INFORMATION SHOWN:
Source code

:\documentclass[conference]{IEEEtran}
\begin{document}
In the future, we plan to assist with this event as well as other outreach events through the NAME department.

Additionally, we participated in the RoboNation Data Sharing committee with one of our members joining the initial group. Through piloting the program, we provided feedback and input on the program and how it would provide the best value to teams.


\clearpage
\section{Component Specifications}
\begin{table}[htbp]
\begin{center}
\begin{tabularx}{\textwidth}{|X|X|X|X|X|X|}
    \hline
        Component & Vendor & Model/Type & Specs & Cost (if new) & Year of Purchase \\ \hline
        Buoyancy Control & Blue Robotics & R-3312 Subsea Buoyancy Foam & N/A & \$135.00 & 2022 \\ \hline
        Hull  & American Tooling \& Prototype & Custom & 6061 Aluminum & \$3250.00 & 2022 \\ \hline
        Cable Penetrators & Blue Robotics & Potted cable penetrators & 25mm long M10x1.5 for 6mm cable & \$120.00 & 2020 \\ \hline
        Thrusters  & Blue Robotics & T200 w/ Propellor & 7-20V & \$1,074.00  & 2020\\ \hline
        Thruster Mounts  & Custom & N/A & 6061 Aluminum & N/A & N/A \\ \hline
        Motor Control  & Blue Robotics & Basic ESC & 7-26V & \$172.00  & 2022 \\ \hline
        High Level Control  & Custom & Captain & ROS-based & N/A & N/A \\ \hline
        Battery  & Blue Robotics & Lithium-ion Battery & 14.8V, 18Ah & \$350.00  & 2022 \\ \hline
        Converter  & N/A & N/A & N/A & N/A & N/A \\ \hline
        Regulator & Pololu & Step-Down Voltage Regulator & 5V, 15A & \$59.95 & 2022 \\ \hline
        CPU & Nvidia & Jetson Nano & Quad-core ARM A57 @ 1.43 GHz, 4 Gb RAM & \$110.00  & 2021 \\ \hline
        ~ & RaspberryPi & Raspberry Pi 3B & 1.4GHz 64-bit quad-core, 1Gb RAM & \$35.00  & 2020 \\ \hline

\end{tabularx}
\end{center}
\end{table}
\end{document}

INSTRUCTIONS TO FOLLOW: The records above need to be duplicated. Keep every word unchanged.

RESPONSE TO THE TASK:
Source code

:\documentclass[conference]{IEEEtran}
\begin{document}
In the future, we plan to assist with this event as well as other outreach events through the NAME department.

Additionally, we participated in the RoboNation Data Sharing committee with one of our members joining the initial group. Through piloting the program, we provided feedback and input on the program and how it would provide the best value to teams.


\clearpage
\section{Component Specifications}
\begin{table}[htbp]
\begin{center}
\begin{tabularx}{\textwidth}{|X|X|X|X|X|X|}
    \hline
        Component & Vendor & Model/Type & Specs & Cost (if new) & Year of Purchase \\ \hline
        Buoyancy Control & Blue Robotics & R-3312 Subsea Buoyancy Foam & N/A & \$135.00 & 2022 \\ \hline
        Hull  & American Tooling \& Prototype & Custom & 6061 Aluminum & \$3250.00 & 2022 \\ \hline
        Cable Penetrators & Blue Robotics & Potted cable penetrators & 25mm long M10x1.5 for 6mm cable & \$120.00 & 2020 \\ \hline
        Thrusters  & Blue Robotics & T200 w/ Propellor & 7-20V & \$1,074.00  & 2020\\ \hline
        Thruster Mounts  & Custom & N/A & 6061 Aluminum & N/A & N/A \\ \hline
        Motor Control  & Blue Robotics & Basic ESC & 7-26V & \$172.00  & 2022 \\ \hline
        High Level Control  & Custom & Captain & ROS-based & N/A & N/A \\ \hline
        Battery  & Blue Robotics & Lithium-ion Battery & 14.8V, 18Ah & \$350.00  & 2022 \\ \hline
        Converter  & N/A & N/A & N/A & N/A & N/A \\ \hline
        Regulator & Pololu & Step-Down Voltage Regulator & 5V, 15A & \$59.95 & 2022 \\ \hline
        CPU & Nvidia & Jetson Nano & Quad-core ARM A57 @ 1.43 GHz, 4 Gb RAM & \$110.00  & 2021 \\ \hline
        ~ & RaspberryPi & Raspberry Pi 3B & 1.4GHz 64-bit quad-core, 1Gb RAM & \$35.00  & 2020 \\ \hline

\end{tabularx}
\end{center}
\end{table}
\end{document}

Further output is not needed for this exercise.